Monday, January 6, 2020

When my predictions come true

As I've said before, every now and then some old post will show up with a zillion hits.  No clue why.  But this one popped up the other day.  It's a reflection on the Roy Moore kerfuffle.  Remember him?  The weird cowboy hat wearing, horse riding, revolver wielding caricature of a southern conservative who ran for office?  The same who was accused of statutory rape when we suddenly learned that the Sexual Revolution's 'if she's just seventeen, you know what we mean' principle was now tantamount to rape?

Yeah.  So I read through it, cringing at missed spelling or bad grammar as I often do when I read earlier posts.  But then I came to this:
If [Roy Moore] loses, however, and in a year nothing more is said, no further accusations come out, and nothing is pursued, then I fear we will have seen a McCarthy like character assassination endorsed and supported by our press, our political establishment and, yes, even our religious institutions.  And that cannot be good for our future.
That was my wrap up, if you don't care to stumble through the post itself.  Think on that.  I said if there was no follow up - and there really wasn't - to all these manifold accusations of statutory rape and sex perversion, that it would bode ill.  After all, that would embolden those who wish to use the Kangaroo Court of Appeals as their primary weapon for taking out political opponents in our nation.

What happened after this?   Think Brett Kavanaugh.  A man I don't hold any particular affection for, who nonetheless was subject to the most egregious witch hunt in America since Salem.  And how the press, Trump opponents, pundits, white liberal Catholics, and a host of activists jumped on board!  A single woman making a thirty year old accusation with conflicting memories of the scene and no corroborating evidence except four friendly witnesses who all denied the crime, and on that a swath of our country screamed at Kavanaugh 'burn witch, burn!'.

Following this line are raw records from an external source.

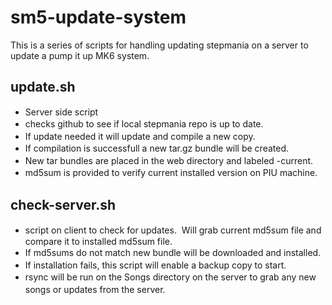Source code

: # sm5-update-system

This is a series of scripts for handling updating stepmania on a server to update a pump it up MK6 system. 

## update.sh&nbsp;
<div>

*   <span style="line-height: 19.5px;">Server side script</span>
*   <span style="line-height: 19.5px;">checks github to see if local stepmania repo is up to date.&nbsp;</span>
*   <span style="line-height: 19.5px;">If update needed it will update and compile a new copy.&nbsp;</span>
*   <span style="line-height: 19.5px;">If compilation is successfull a new tar.gz bundle will be created.</span>
*   <span style="line-height: 19.5px;">New tar bundles are placed in the web directory and labeled -current.</span>
*   <span style="line-height: 19.5px;">md5sum is provided to verify current installed version on PIU machine.</span><div>
</div></div>

## check-server.sh
<div>

*   <span style="line-height: 19.5px;">script on client to check for updates. &nbsp;Will grab current md5sum file and compare it to installed md5sum file.&nbsp;</span>
*   <span style="line-height: 19.5px;">If md5sums do not match new bundle will be downloaded and installed.&nbsp;</span>
*   <span style="line-height: 19.5px;">If installation fails, this script will enable a backup copy to start.&nbsp;</span>
*   <span style="line-height: 19.5px;">rsync will be run on the Songs directory on the server to grab any new songs or updates from the server.</span><div>
</div></div>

Now we have a president impeached with no clear evidence of a crime committed.  I'm no presidential historian, but I think this is the first time a president has been impeached or tried for impeachment without being accused of committing an actual crime.  Nonetheless, that same swath of our country says that's good.  That's real good.

Things like evidence, accusation of actual crimes, burden of proof, due process, presumption of innocence?  They died within the first 24 hours after The Washington Post published its story about Roy Moore's alleged sex crimes.  Two years later, we're even farther away from caring about anything but the destruction of our opponents through any means possible.  And that never bodes well for anything under the sun.